:: WHAT TO DO ::
When you retype the records that follow, keep each word as it is and drop any pictures.

Segment Start: RECORDS

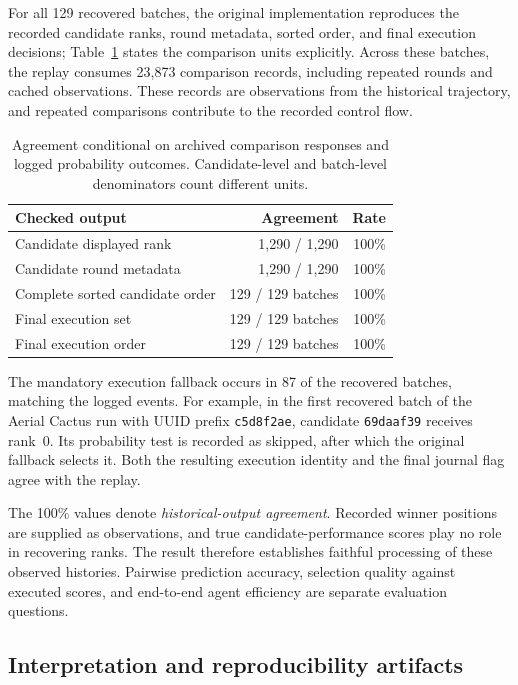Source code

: For all 129 recovered batches, the original implementation reproduces the recorded candidate ranks, round metadata, sorted order, and final execution decisions; Table~\ref{tab:agreement} states the comparison units explicitly. Across these batches, the replay consumes 23,873 comparison records, including repeated rounds and cached observations. These records are observations from the historical trajectory, and repeated comparisons contribute to the recorded control flow.

\begin{table}[htbp]
  \centering
  \caption{Agreement conditional on archived comparison responses and logged probability outcomes. Candidate-level and batch-level denominators count different units.}
  \label{tab:agreement}
  \begin{tabular}{lrr}
    \toprule
    Checked output & Agreement & Rate \\
    \midrule
    Candidate displayed rank & 1,290 / 1,290 & 100\% \\
    Candidate round metadata & 1,290 / 1,290 & 100\% \\
    Complete sorted candidate order & 129 / 129 batches & 100\% \\
    Final execution set & 129 / 129 batches & 100\% \\
    Final execution order & 129 / 129 batches & 100\% \\
    \bottomrule
  \end{tabular}
\end{table}

The mandatory execution fallback occurs in 87 of the recovered batches, matching the logged events. For example, in the first recovered batch of the Aerial Cactus run with UUID prefix \texttt{c5d8f2ae}, candidate \texttt{69daaf39} receives rank~0. Its probability test is recorded as skipped, after which the original fallback selects it. Both the resulting execution identity and the final journal flag agree with the replay.

The 100\% values denote \emph{historical-output agreement}. Recorded winner positions are supplied as observations, and true candidate-performance scores play no role in recovering ranks. The result therefore establishes faithful processing of these observed histories. Pairwise prediction accuracy, selection quality against executed scores, and end-to-end agent efficiency are separate evaluation questions.

\subsection{Interpretation and reproducibility artifacts}

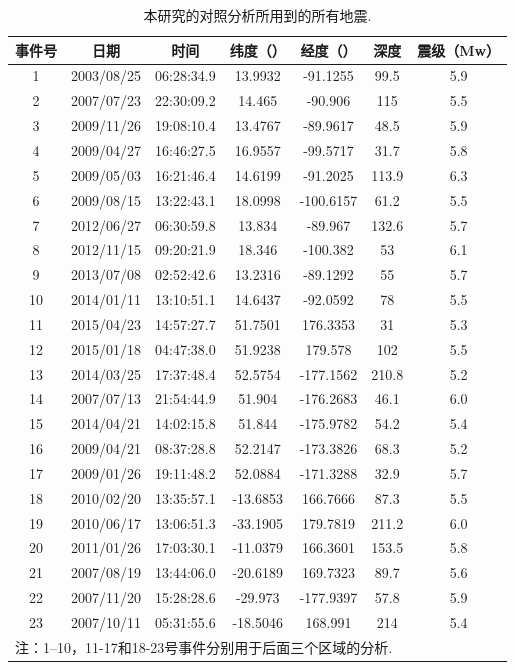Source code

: \begin{table}[ht]
	\centering
	\caption{本研究的对照分析所用到的所有地震.}
	\begin{tabular}{*{7}{c}}
	\hline
	事件号 & 日期 & 时间 & 纬度（\textdegree） & 经度（\textdegree） & 深度 & 震级（Mw）\\
	\hline
1 & 2003/08/25 & 06:28:34.9 &  13.9932 &  -91.1255 &  99.5 & 5.9\\
2 & 2007/07/23 & 22:30:09.2 &  14.465  &  -90.906  &  115  & 5.5\\
3 & 2009/11/26 & 19:08:10.4 &  13.4767 &  -89.9617 &  48.5 & 5.9\\
4 & 2009/04/27 & 16:46:27.5 &  16.9557 &  -99.5717 &  31.7 & 5.8\\
5 & 2009/05/03 & 16:21:46.4 &  14.6199 &  -91.2025 &  113.9 & 6.3\\
6 & 2009/08/15 & 13:22:43.1 &  18.0998 & -100.6157 &  61.2 & 5.5\\
7 & 2012/06/27 & 06:30:59.8 &  13.834  &  -89.967  &  132.6 & 5.7\\
8 & 2012/11/15 & 09:20:21.9 &  18.346  & -100.382  &  53  & 6.1\\
9 & 2013/07/08 & 02:52:42.6 &  13.2316 &  -89.1292 &  55  & 5.7\\
10 & 2014/01/11 & 13:10:51.1 &  14.6437 &  -92.0592 &  78  & 5.5\\
11 & 2015/04/23 & 14:57:27.7 &  51.7501 &  176.3353 &  31  & 5.3\\
12 & 2015/01/18 & 04:47:38.0 &  51.9238 &  179.578  &  102  & 5.5\\
13 & 2014/03/25 & 17:37:48.4 &  52.5754 & -177.1562 &  210.8 & 5.2\\
14 & 2007/07/13 & 21:54:44.9 &  51.904  & -176.2683 &  46.1 & 6.0\\
15 & 2014/04/21 & 14:02:15.8 &  51.844  & -175.9782 &  54.2 & 5.4\\
16 & 2009/04/21 & 08:37:28.8 &  52.2147 & -173.3826 &  68.3 & 5.2\\
17 & 2009/01/26 & 19:11:48.2 &  52.0884 & -171.3288 &  32.9 & 5.7\\
18 & 2010/02/20 & 13:35:57.1 & -13.6853 &  166.7666 &  87.3 & 5.5\\
19 & 2010/06/17 & 13:06:51.3 & -33.1905 &  179.7819 &  211.2 & 6.0\\
20 & 2011/01/26 & 17:03:30.1 & -11.0379 &  166.3601 &  153.5 & 5.8\\
21 & 2007/08/19 & 13:44:06.0 & -20.6189 &  169.7323 &  89.7 & 5.6\\
22 & 2007/11/20 & 15:28:28.6 & -29.973  & -177.9397 &  57.8 & 5.9\\
23 & 2007/10/11 & 05:31:55.6 & -18.5046 &  168.991  &  214  & 5.4\\
	\hline
\multicolumn{7}{l}{\footnotesize{注：1--10，11-17和18-23号事件分别用于后面三个区域的分析.}}
\end{tabular}
\label{evt}
\end{table}

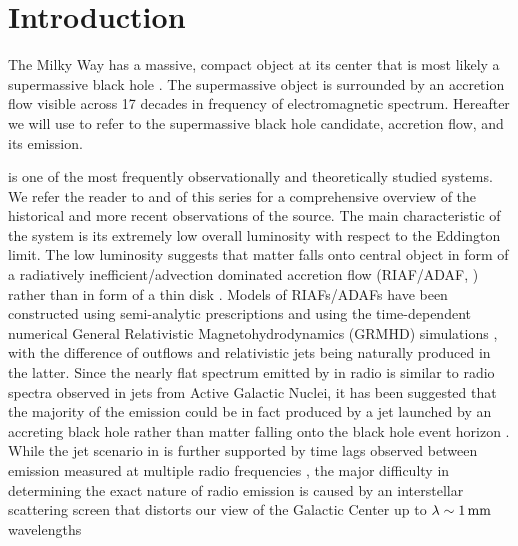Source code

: \section{Introduction}
\label{sec:intro}

The Milky Way has a massive, compact object at its center that is most likely a supermassive black hole \citep{2019Sci...365..664D, 2019A&A...625L..10G}.
The supermassive object is surrounded by an accretion flow visible across 17 decades in frequency of electromagnetic spectrum.
Hereafter we will use \sgra to refer to the supermassive black hole candidate, accretion flow, and its emission.

\sgra is one of the most frequently observationally and theoretically studied systems.
We refer the reader to  and  of this series for a comprehensive overview of the historical and more recent observations of the source.
The main characteristic of the \sgra system is its extremely low overall luminosity with respect to the Eddington limit.
The low luminosity suggests that matter falls onto \sgra central object in form of a radiatively inefficient/advection dominated accretion flow (RIAF/ADAF, \citealt{1977ApJ...214..840I,1994ApJ...428L..13N, 1995ApJ...444..231N, 1995ApJ...452..710N, 1996A&AS..120C.287N, 1998ApJ...492..554N,2014ARA&A..52..529Y}) rather than in form of a thin disk \citep{1973A&A....24..337S}.
Models of RIAFs/ADAFs have been constructed using semi-analytic prescriptions \citep[e.g.,][]{1995Natur.374..623N,2000ApJ...541..234O, 2009ApJ...697...45B,2011ApJ...735..110B} and using the time-dependent numerical General Relativistic Magnetohydrodynamics (GRMHD) simulations \citep[e.g.,][]{2000ApJ...528..462H, 2003ApJ...589..458D, 2003ApJ...589..444G, 2007CQGra..24S.235G, 2012ApJS..201....9F, 2014ApJ...796...22F, 2016ApJS..225...22W, 2017ApJS..231...17A, 2018JPhCS1031a2008O, 2019A&A...629A..61O, 2019ApJS..243...26P}, with the difference of outflows and relativistic jets being naturally produced in the latter.
Since the nearly flat spectrum emitted by \sgra in radio is similar to radio spectra observed in jets from Active Galactic Nuclei, it has been suggested that the majority of the \sgra emission could be in fact produced by a jet launched by an accreting black hole rather than matter falling onto the black hole event horizon \citep{2000A&A...362..113F}.
While the jet scenario in \sgra is further supported by time lags observed between emission measured at multiple radio frequencies \citep{2021arXiv210713402B}, the major difficulty in determining the exact nature of \sgra radio emission is caused by an interstellar scattering screen that distorts our view of the Galactic Center up to $\lambda \sim 1\,\mathrm{mm}$ wavelengths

Segment End: RECORDS

:: RESULT FOR THIS EXERCISE ::
Source code

: For all 129 recovered batches, the original implementation reproduces the recorded candidate ranks, round metadata, sorted order, and final execution decisions; Table~\ref{tab:agreement} states the comparison units explicitly. Across these batches, the replay consumes 23,873 comparison records, including repeated rounds and cached observations. These records are observations from the historical trajectory, and repeated comparisons contribute to the recorded control flow.

\begin{table}[htbp]
  \centering
  \caption{Agreement conditional on archived comparison responses and logged probability outcomes. Candidate-level and batch-level denominators count different units.}
  \label{tab:agreement}
  \begin{tabular}{lrr}
    \toprule
    Checked output & Agreement & Rate \\
    \midrule
    Candidate displayed rank & 1,290 / 1,290 & 100\% \\
    Candidate round metadata & 1,290 / 1,290 & 100\% \\
    Complete sorted candidate order & 129 / 129 batches & 100\% \\
    Final execution set & 129 / 129 batches & 100\% \\
    Final execution order & 129 / 129 batches & 100\% \\
    \bottomrule
  \end{tabular}
\end{table}

The mandatory execution fallback occurs in 87 of the recovered batches, matching the logged events. For example, in the first recovered batch of the Aerial Cactus run with UUID prefix \texttt{c5d8f2ae}, candidate \texttt{69daaf39} receives rank~0. Its probability test is recorded as skipped, after which the original fallback selects it. Both the resulting execution identity and the final journal flag agree with the replay.

The 100\% values denote \emph{historical-output agreement}. Recorded winner positions are supplied as observations, and true candidate-performance scores play no role in recovering ranks. The result therefore establishes faithful processing of these observed histories. Pairwise prediction accuracy, selection quality against executed scores, and end-to-end agent efficiency are separate evaluation questions.

\subsection{Interpretation and reproducibility artifacts}

Source code

: \begin{table}[ht]
	\centering
	\caption{本研究的对照分析所用到的所有地震.}
	\begin{tabular}{*{7}{c}}
	\hline
	事件号 & 日期 & 时间 & 纬度（\textdegree） & 经度（\textdegree） & 深度 & 震级（Mw）\\
	\hline
1 & 2003/08/25 & 06:28:34.9 &  13.9932 &  -91.1255 &  99.5 & 5.9\\
2 & 2007/07/23 & 22:30:09.2 &  14.465  &  -90.906  &  115  & 5.5\\
3 & 2009/11/26 & 19:08:10.4 &  13.4767 &  -89.9617 &  48.5 & 5.9\\
4 & 2009/04/27 & 16:46:27.5 &  16.9557 &  -99.5717 &  31.7 & 5.8\\
5 & 2009/05/03 & 16:21:46.4 &  14.6199 &  -91.2025 &  113.9 & 6.3\\
6 & 2009/08/15 & 13:22:43.1 &  18.0998 & -100.6157 &  61.2 & 5.5\\
7 & 2012/06/27 & 06:30:59.8 &  13.834  &  -89.967  &  132.6 & 5.7\\
8 & 2012/11/15 & 09:20:21.9 &  18.346  & -100.382  &  53  & 6.1\\
9 & 2013/07/08 & 02:52:42.6 &  13.2316 &  -89.1292 &  55  & 5.7\\
10 & 2014/01/11 & 13:10:51.1 &  14.6437 &  -92.0592 &  78  & 5.5\\
11 & 2015/04/23 & 14:57:27.7 &  51.7501 &  176.3353 &  31  & 5.3\\
12 & 2015/01/18 & 04:47:38.0 &  51.9238 &  179.578  &  102  & 5.5\\
13 & 2014/03/25 & 17:37:48.4 &  52.5754 & -177.1562 &  210.8 & 5.2\\
14 & 2007/07/13 & 21:54:44.9 &  51.904  & -176.2683 &  46.1 & 6.0\\
15 & 2014/04/21 & 14:02:15.8 &  51.844  & -175.9782 &  54.2 & 5.4\\
16 & 2009/04/21 & 08:37:28.8 &  52.2147 & -173.3826 &  68.3 & 5.2\\
17 & 2009/01/26 & 19:11:48.2 &  52.0884 & -171.3288 &  32.9 & 5.7\\
18 & 2010/02/20 & 13:35:57.1 & -13.6853 &  166.7666 &  87.3 & 5.5\\
19 & 2010/06/17 & 13:06:51.3 & -33.1905 &  179.7819 &  211.2 & 6.0\\
20 & 2011/01/26 & 17:03:30.1 & -11.0379 &  166.3601 &  153.5 & 5.8\\
21 & 2007/08/19 & 13:44:06.0 & -20.6189 &  169.7323 &  89.7 & 5.6\\
22 & 2007/11/20 & 15:28:28.6 & -29.973  & -177.9397 &  57.8 & 5.9\\
23 & 2007/10/11 & 05:31:55.6 & -18.5046 &  168.991  &  214  & 5.4\\
	\hline
\multicolumn{7}{l}{\footnotesize{注：1--10，11-17和18-23号事件分别用于后面三个区域的分析.}}
\end{tabular}
\label{evt}
\end{table}

Source code

: \section{Introduction}
\label{sec:intro}

The Milky Way has a massive, compact object at its center that is most likely a supermassive black hole \citep{2019Sci...365..664D, 2019A&A...625L..10G}.
The supermassive object is surrounded by an accretion flow visible across 17 decades in frequency of electromagnetic spectrum.
Hereafter we will use \sgra to refer to the supermassive black hole candidate, accretion flow, and its emission.

\sgra is one of the most frequently observationally and theoretically studied systems.
We refer the reader to  and  of this series for a comprehensive overview of the historical and more recent observations of the source.
The main characteristic of the \sgra system is its extremely low overall luminosity with respect to the Eddington limit.
The low luminosity suggests that matter falls onto \sgra central object in form of a radiatively inefficient/advection dominated accretion flow (RIAF/ADAF, \citealt{1977ApJ...214..840I,1994ApJ...428L..13N, 1995ApJ...444..231N, 1995ApJ...452..710N, 1996A&AS..120C.287N, 1998ApJ...492..554N,2014ARA&A..52..529Y}) rather than in form of a thin disk \citep{1973A&A....24..337S}.
Models of RIAFs/ADAFs have been constructed using semi-analytic prescriptions \citep[e.g.,][]{1995Natur.374..623N,2000ApJ...541..234O, 2009ApJ...697...45B,2011ApJ...735..110B} and using the time-dependent numerical General Relativistic Magnetohydrodynamics (GRMHD) simulations \citep[e.g.,][]{2000ApJ...528..462H, 2003ApJ...589..458D, 2003ApJ...589..444G, 2007CQGra..24S.235G, 2012ApJS..201....9F, 2014ApJ...796...22F, 2016ApJS..225...22W, 2017ApJS..231...17A, 2018JPhCS1031a2008O, 2019A&A...629A..61O, 2019ApJS..243...26P}, with the difference of outflows and relativistic jets being naturally produced in the latter.
Since the nearly flat spectrum emitted by \sgra in radio is similar to radio spectra observed in jets from Active Galactic Nuclei, it has been suggested that the majority of the \sgra emission could be in fact produced by a jet launched by an accreting black hole rather than matter falling onto the black hole event horizon \citep{2000A&A...362..113F}.
While the jet scenario in \sgra is further supported by time lags observed between emission measured at multiple radio frequencies \citep{2021arXiv210713402B}, the major difficulty in determining the exact nature of \sgra radio emission is caused by an interstellar scattering screen that distorts our view of the Galactic Center up to $\lambda \sim 1\,\mathrm{mm}$ wavelengths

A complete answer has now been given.